I'm not saying that David Michael Green is like French Queen Mother Katharina von Medici out to slaughter the Huguenots in 1572. If I had to guess from this article alone, I would say he's more likely a cynical hawkish Democrat in the process of becoming a cynical hawkish Republican. He sneers at Obama for not talking about the "war on terrorism" and echoes Republican and Pod Pundit complaints that Obama spent time mending fences with foreign countries alienated by the criminal, crackpot policies of his predecessor. Green even says, addressing Obama, "You're running around the world, apologizing for America everywhere you go!" That's a stock Limbaugh/FOXist charge and it's bunk.

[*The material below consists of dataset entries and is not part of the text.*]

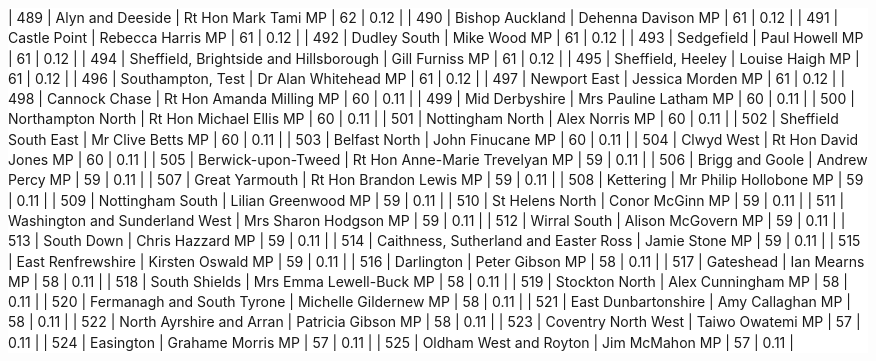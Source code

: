| 489 | Alyn and Deeside | Rt Hon Mark Tami MP | 62 | 0.12 |
| 490 | Bishop Auckland | Dehenna Davison MP | 61 | 0.12 |
| 491 | Castle Point | Rebecca Harris MP | 61 | 0.12 |
| 492 | Dudley South | Mike Wood MP | 61 | 0.12 |
| 493 | Sedgefield | Paul Howell MP | 61 | 0.12 |
| 494 | Sheffield, Brightside and Hillsborough | Gill Furniss MP | 61 | 0.12 |
| 495 | Sheffield, Heeley | Louise Haigh MP | 61 | 0.12 |
| 496 | Southampton, Test | Dr Alan Whitehead MP | 61 | 0.12 |
| 497 | Newport East | Jessica Morden MP | 61 | 0.12 |
| 498 | Cannock Chase | Rt Hon Amanda Milling MP | 60 | 0.11 |
| 499 | Mid Derbyshire | Mrs Pauline Latham MP | 60 | 0.11 |
| 500 | Northampton North | Rt Hon Michael Ellis MP | 60 | 0.11 |
| 501 | Nottingham North | Alex Norris MP | 60 | 0.11 |
| 502 | Sheffield South East | Mr Clive Betts MP | 60 | 0.11 |
| 503 | Belfast North | John Finucane MP | 60 | 0.11 |
| 504 | Clwyd West | Rt Hon David Jones MP | 60 | 0.11 |
| 505 | Berwick-upon-Tweed | Rt Hon Anne-Marie Trevelyan MP | 59 | 0.11 |
| 506 | Brigg and Goole | Andrew Percy MP | 59 | 0.11 |
| 507 | Great Yarmouth | Rt Hon Brandon Lewis MP | 59 | 0.11 |
| 508 | Kettering | Mr Philip Hollobone MP | 59 | 0.11 |
| 509 | Nottingham South | Lilian Greenwood MP | 59 | 0.11 |
| 510 | St Helens North | Conor McGinn MP | 59 | 0.11 |
| 511 | Washington and Sunderland West | Mrs Sharon Hodgson MP | 59 | 0.11 |
| 512 | Wirral South | Alison McGovern MP | 59 | 0.11 |
| 513 | South Down | Chris Hazzard MP | 59 | 0.11 |
| 514 | Caithness, Sutherland and Easter Ross | Jamie Stone MP | 59 | 0.11 |
| 515 | East Renfrewshire | Kirsten Oswald MP | 59 | 0.11 |
| 516 | Darlington | Peter Gibson MP | 58 | 0.11 |
| 517 | Gateshead | Ian Mearns MP | 58 | 0.11 |
| 518 | South Shields | Mrs Emma Lewell-Buck MP | 58 | 0.11 |
| 519 | Stockton North | Alex Cunningham MP | 58 | 0.11 |
| 520 | Fermanagh and South Tyrone | Michelle Gildernew MP | 58 | 0.11 |
| 521 | East Dunbartonshire | Amy Callaghan MP | 58 | 0.11 |
| 522 | North Ayrshire and Arran | Patricia Gibson MP | 58 | 0.11 |
| 523 | Coventry North West | Taiwo Owatemi MP | 57 | 0.11 |
| 524 | Easington | Grahame Morris MP | 57 | 0.11 |
| 525 | Oldham West and Royton | Jim McMahon MP | 57 | 0.11 |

He sneers at the idea of health care reform, again echoing the current Pod Pundit conventional wisdom that he should have been concentrating more on jobs than on this silly boring health care reform nonsense. He also at the same time blasts Obama for not being more effective on getting health care passed, buys into the stage-managed image that Obama was leaving the health care reform to Congress, and criticizes him for making deal with Big Pharma and the health insurance lobby over health care. He's throwing charges on the wall to see what sticks, in other words, without worrying too much about the factual details or whether the charges even make sense together.
And Green offers this dubious piece of authoritarian analysis, blasting Obama for not playing to it:
Americans, especially in times of crisis, want their daddy-president to pick a point on the horizon and lead them to it. Often - especially in the short term - they don't even care that much which point it is. They will happily follow a president whose policies they oppose if he will but lead. [my emphasis]He accuses Obama of never naming enemies anywhere, which is an accurate enough charge as far as Obama's relationship to the Republican Wrecker Party goes. But, for better or worse, Obama has been very clear about naming The Terrorists and Afghan insurgents and Pakistani insurgents and the group in Yemen that calls itself "Al Qa'ida" and of course Bin Laden's Al Qa'ida as deadly enemies requiring a military budget as large as that of the whole rest of the world combined. In dealing with states like Iran and Venezuela, Obama's restraint in treating sometime adversaries as enemies is one of the most positive contributions he's made.
Sure, it makes me want to join a Trappist monastery or something when I hear, for instance, Senior White House Adviser Valarie Jarrett on Sunday's Meet the Press talking like anyone who doesn't echo the White House line in the same clone-like way she does is completely clueless about the world. But I'm not inclined to use a hodge-podge of attacks borrowed from all across the political spectrum to trash what credibility Obama and the Democrats have left - and I actually think they have a substantial amount left if they're willing to tap into it - in order to show how pure my political principles are.